The fill method implementations are exactly the same, they just need to refer to the correct value of FUEL_CAPACITY, so it feels that I should be implementing these methods in the AbstractCar class, but then I don't know how to get them to refer to the correct FUEL_CAPACITY values. The field fuelLevel is also obviously held by all cars so it feels that I should declare it in AbstractCar, but then I cannot access it from the subclasses without removing its privacy.
Would anyone be able to help me figure out what I'm doing wrong or misunderstanding about interfaces and inheritance? One thing I've been considering is producing an enum CarType, having AbstractCar hold a CarType as a field and all implementation is done in the AbstractCar class using if statements to switch to the correct FUEL_CAPACITY value, and simply using SmallCar and LargeCar as constructors or factory classes without much or even any actual implementations.
Thanks in advance for any help I realise its a bit long winded, however I try to make sure I'm fully understanding the concepts we are learning and that I'm implementing them correctly rather than just botching together something that 'works' but might not necessarily be the correct or most elegant solution.

You can transfer the logic to the AbstractCar with the values like you pointed out.

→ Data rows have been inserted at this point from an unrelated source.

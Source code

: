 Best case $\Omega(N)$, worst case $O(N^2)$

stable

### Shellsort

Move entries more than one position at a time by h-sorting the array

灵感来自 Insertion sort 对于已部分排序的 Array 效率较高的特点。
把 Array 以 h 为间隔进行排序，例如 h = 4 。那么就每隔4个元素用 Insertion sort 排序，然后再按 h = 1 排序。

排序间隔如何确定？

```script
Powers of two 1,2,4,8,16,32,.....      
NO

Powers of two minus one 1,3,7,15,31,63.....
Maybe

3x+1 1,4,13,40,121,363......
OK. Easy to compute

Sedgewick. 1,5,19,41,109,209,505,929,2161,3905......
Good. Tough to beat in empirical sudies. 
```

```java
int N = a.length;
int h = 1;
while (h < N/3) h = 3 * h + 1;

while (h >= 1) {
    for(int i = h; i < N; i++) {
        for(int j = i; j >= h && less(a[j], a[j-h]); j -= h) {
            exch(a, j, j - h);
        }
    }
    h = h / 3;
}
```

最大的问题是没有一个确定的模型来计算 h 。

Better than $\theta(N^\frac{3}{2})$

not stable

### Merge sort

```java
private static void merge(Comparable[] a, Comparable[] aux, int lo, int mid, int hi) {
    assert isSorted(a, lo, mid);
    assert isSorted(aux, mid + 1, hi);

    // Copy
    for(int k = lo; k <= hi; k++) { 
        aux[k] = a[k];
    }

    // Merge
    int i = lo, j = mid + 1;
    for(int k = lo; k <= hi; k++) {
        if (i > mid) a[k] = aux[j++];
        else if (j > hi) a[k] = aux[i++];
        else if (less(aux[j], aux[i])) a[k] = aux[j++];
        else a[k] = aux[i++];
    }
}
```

Then just set those values in the constructor of SmallCar and LargeCar. This would be one approach. Like you pointed out, you always have to have the common logic in the parent class. You want to avoid duplicate code. Then you just have to make sure you set different values in the constructor. And if you know the fix value (as you do from the given example), you can even omit giving parameters to SmallCar or LargeCar constructors and just set those fixed values in the super() call inside the constructor.
Here is the implementation of my solution.
The interface Car, where I REMOVED the getFuelMethod() method since the access level has to be protected:
public interface Car {
RegistrationNumber getRegistration();
int getFuelCapacity();
// int getFuelLevel(); this can not be implemented
// all methods in an interface are PUBLIC
// so you have to lower the access level by removing it from the interface
// HERE goes the rest of the method signatures
}
}
The abstract class AbstractCar:
public abstract class AbstractCar implements Car {
// this is the common variable
// that is why we save it in the parent class
private int fuelCapacity;
private int fuelLevel;
// we forward the value to the parent constructor with the super call
public AbstractCar(int fuelCapacity) {
this.fuelCapacity = fuelCapacity;
// I set the value to 0 for the start, but
// you can also pass the value to the super call,
// same as fuelCapacity - it is up to you
this.fuelLevel = 0;
}
// The getters and setter allow us to retrieve the values
// from the abstract class through capsulation!
// here we have the getter to be able to retrieve the value from SmallCar and LargeCar
public int getFuelCapacity() {
return.fuelCapacity;
}
public void setFuelCapacity(int fuelCapacity) {
this.fuelCapacity = fuelCapacity;
}
protected int getFuelLevel() {
return fuelLevel;
}
protected void setFuelLevel(int fuelLevel) {
this.fuelLevel = fuelLevel;
}
// HERE goes the rest of the code
}
Here is the SmallCar implementation:
public class SmallCar extends AbstractCar {
private static final int FUEL_CAPACITY = 45;
public SmallCar() {
// we set the value in the parent class
super(FUEL_CAPACITY);
}
public int drive() {
// HERE goes the logic for drive for SmallCar. Same method is needed
// in the LargeCar class, because the logic differes.
}
// HERE goes the rest of the code
}

If you just want to hide FUEL_CAPACITY from the class user but not from the further developers, you can declare it as protected in the AbstractCar and initiallize it with a proper value in the child classes. Also I would declare a getter method getCapacity() in the AbstractCar which returns this value.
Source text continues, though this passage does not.